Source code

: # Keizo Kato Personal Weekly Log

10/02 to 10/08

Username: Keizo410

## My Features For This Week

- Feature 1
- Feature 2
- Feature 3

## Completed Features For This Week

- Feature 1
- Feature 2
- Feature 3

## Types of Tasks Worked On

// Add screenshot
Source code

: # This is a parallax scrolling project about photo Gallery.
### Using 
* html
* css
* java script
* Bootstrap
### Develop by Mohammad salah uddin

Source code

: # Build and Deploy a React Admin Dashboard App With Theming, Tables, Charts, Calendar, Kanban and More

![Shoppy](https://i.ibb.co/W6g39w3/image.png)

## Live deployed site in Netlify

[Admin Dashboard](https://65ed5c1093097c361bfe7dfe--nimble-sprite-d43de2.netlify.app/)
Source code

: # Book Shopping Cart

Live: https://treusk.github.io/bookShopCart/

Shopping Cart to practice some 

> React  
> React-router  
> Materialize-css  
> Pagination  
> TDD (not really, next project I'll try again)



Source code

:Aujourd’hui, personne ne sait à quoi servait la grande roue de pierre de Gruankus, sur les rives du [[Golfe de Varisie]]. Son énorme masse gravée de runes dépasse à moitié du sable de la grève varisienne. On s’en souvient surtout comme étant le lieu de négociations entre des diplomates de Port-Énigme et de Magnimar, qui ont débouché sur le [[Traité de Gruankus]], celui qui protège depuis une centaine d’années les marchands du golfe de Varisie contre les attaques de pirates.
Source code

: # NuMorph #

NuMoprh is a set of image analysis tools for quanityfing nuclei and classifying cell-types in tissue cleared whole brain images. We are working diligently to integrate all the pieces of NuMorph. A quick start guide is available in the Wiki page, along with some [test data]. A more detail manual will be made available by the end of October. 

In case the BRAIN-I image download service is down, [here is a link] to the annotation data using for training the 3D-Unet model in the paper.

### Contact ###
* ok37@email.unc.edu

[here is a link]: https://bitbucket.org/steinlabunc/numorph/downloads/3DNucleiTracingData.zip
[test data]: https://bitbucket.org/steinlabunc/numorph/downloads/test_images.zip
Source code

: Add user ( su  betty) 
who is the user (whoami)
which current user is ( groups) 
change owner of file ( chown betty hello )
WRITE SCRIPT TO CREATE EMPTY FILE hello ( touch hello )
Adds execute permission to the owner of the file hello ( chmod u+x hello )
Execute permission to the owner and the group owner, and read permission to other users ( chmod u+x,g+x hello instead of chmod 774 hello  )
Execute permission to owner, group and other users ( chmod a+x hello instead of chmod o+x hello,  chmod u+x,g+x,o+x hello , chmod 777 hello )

════════════════════

Task instructions
From the listing above, collect every line that mentions the word "Live".

Task output
## Live deployed site in Netlify
Live: https://treusk.github.io/bookShopCart/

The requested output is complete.